Task material:
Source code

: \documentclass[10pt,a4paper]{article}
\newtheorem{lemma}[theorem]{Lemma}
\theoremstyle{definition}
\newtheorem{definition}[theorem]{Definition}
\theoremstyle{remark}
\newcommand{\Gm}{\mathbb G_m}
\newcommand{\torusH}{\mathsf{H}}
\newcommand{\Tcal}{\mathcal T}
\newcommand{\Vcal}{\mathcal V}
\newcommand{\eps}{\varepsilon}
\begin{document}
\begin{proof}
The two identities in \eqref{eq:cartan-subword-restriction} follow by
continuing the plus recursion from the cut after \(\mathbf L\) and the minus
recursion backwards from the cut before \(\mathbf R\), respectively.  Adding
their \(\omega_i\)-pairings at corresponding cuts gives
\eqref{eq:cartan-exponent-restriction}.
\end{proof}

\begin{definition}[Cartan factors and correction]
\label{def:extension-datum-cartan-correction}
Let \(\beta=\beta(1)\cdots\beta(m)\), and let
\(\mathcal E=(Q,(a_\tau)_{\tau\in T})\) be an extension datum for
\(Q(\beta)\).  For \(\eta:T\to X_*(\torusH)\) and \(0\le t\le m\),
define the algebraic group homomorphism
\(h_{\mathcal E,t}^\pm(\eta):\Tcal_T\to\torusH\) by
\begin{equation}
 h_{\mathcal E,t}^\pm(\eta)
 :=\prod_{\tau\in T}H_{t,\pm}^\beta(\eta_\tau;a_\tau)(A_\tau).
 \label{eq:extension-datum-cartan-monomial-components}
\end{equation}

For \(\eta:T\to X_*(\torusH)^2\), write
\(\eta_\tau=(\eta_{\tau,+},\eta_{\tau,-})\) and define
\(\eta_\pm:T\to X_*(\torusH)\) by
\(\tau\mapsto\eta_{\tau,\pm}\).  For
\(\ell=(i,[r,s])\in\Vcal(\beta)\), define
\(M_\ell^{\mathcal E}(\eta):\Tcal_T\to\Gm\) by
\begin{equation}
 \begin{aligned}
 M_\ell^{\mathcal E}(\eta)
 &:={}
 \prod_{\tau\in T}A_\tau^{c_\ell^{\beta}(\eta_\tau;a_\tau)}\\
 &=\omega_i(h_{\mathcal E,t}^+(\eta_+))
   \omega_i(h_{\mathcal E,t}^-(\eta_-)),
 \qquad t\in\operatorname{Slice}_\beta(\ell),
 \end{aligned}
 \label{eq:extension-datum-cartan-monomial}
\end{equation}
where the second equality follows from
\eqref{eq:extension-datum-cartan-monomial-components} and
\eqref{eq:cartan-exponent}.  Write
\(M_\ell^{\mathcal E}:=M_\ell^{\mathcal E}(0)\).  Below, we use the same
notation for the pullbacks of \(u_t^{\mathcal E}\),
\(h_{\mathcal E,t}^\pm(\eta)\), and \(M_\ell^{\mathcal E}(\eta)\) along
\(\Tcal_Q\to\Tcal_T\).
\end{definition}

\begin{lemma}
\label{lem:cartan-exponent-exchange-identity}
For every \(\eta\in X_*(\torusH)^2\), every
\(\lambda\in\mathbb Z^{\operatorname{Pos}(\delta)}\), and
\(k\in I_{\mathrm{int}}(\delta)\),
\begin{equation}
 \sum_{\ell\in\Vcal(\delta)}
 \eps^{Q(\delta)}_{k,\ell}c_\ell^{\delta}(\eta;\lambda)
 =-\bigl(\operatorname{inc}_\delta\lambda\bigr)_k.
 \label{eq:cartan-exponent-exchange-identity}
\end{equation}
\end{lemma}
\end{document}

Directions:
Reproduce all of the material above word for word.

Exercise result:
Source code

: \documentclass[10pt,a4paper]{article}
\newtheorem{lemma}[theorem]{Lemma}
\theoremstyle{definition}
\newtheorem{definition}[theorem]{Definition}
\theoremstyle{remark}
\newcommand{\Gm}{\mathbb G_m}
\newcommand{\torusH}{\mathsf{H}}
\newcommand{\Tcal}{\mathcal T}
\newcommand{\Vcal}{\mathcal V}
\newcommand{\eps}{\varepsilon}
\begin{document}
\begin{proof}
The two identities in \eqref{eq:cartan-subword-restriction} follow by
continuing the plus recursion from the cut after \(\mathbf L\) and the minus
recursion backwards from the cut before \(\mathbf R\), respectively.  Adding
their \(\omega_i\)-pairings at corresponding cuts gives
\eqref{eq:cartan-exponent-restriction}.
\end{proof}

\begin{definition}[Cartan factors and correction]
\label{def:extension-datum-cartan-correction}
Let \(\beta=\beta(1)\cdots\beta(m)\), and let
\(\mathcal E=(Q,(a_\tau)_{\tau\in T})\) be an extension datum for
\(Q(\beta)\).  For \(\eta:T\to X_*(\torusH)\) and \(0\le t\le m\),
define the algebraic group homomorphism
\(h_{\mathcal E,t}^\pm(\eta):\Tcal_T\to\torusH\) by
\begin{equation}
 h_{\mathcal E,t}^\pm(\eta)
 :=\prod_{\tau\in T}H_{t,\pm}^\beta(\eta_\tau;a_\tau)(A_\tau).
 \label{eq:extension-datum-cartan-monomial-components}
\end{equation}

For \(\eta:T\to X_*(\torusH)^2\), write
\(\eta_\tau=(\eta_{\tau,+},\eta_{\tau,-})\) and define
\(\eta_\pm:T\to X_*(\torusH)\) by
\(\tau\mapsto\eta_{\tau,\pm}\).  For
\(\ell=(i,[r,s])\in\Vcal(\beta)\), define
\(M_\ell^{\mathcal E}(\eta):\Tcal_T\to\Gm\) by
\begin{equation}
 \begin{aligned}
 M_\ell^{\mathcal E}(\eta)
 &:={}
 \prod_{\tau\in T}A_\tau^{c_\ell^{\beta}(\eta_\tau;a_\tau)}\\
 &=\omega_i(h_{\mathcal E,t}^+(\eta_+))
   \omega_i(h_{\mathcal E,t}^-(\eta_-)),
 \qquad t\in\operatorname{Slice}_\beta(\ell),
 \end{aligned}
 \label{eq:extension-datum-cartan-monomial}
\end{equation}
where the second equality follows from
\eqref{eq:extension-datum-cartan-monomial-components} and
\eqref{eq:cartan-exponent}.  Write
\(M_\ell^{\mathcal E}:=M_\ell^{\mathcal E}(0)\).  Below, we use the same
notation for the pullbacks of \(u_t^{\mathcal E}\),
\(h_{\mathcal E,t}^\pm(\eta)\), and \(M_\ell^{\mathcal E}(\eta)\) along
\(\Tcal_Q\to\Tcal_T\).
\end{definition}

\begin{lemma}
\label{lem:cartan-exponent-exchange-identity}
For every \(\eta\in X_*(\torusH)^2\), every
\(\lambda\in\mathbb Z^{\operatorname{Pos}(\delta)}\), and
\(k\in I_{\mathrm{int}}(\delta)\),
\begin{equation}
 \sum_{\ell\in\Vcal(\delta)}
 \eps^{Q(\delta)}_{k,\ell}c_\ell^{\delta}(\eta;\lambda)
 =-\bigl(\operatorname{inc}_\delta\lambda\bigr)_k.
 \label{eq:cartan-exponent-exchange-identity}
\end{equation}
\end{lemma}
\end{document}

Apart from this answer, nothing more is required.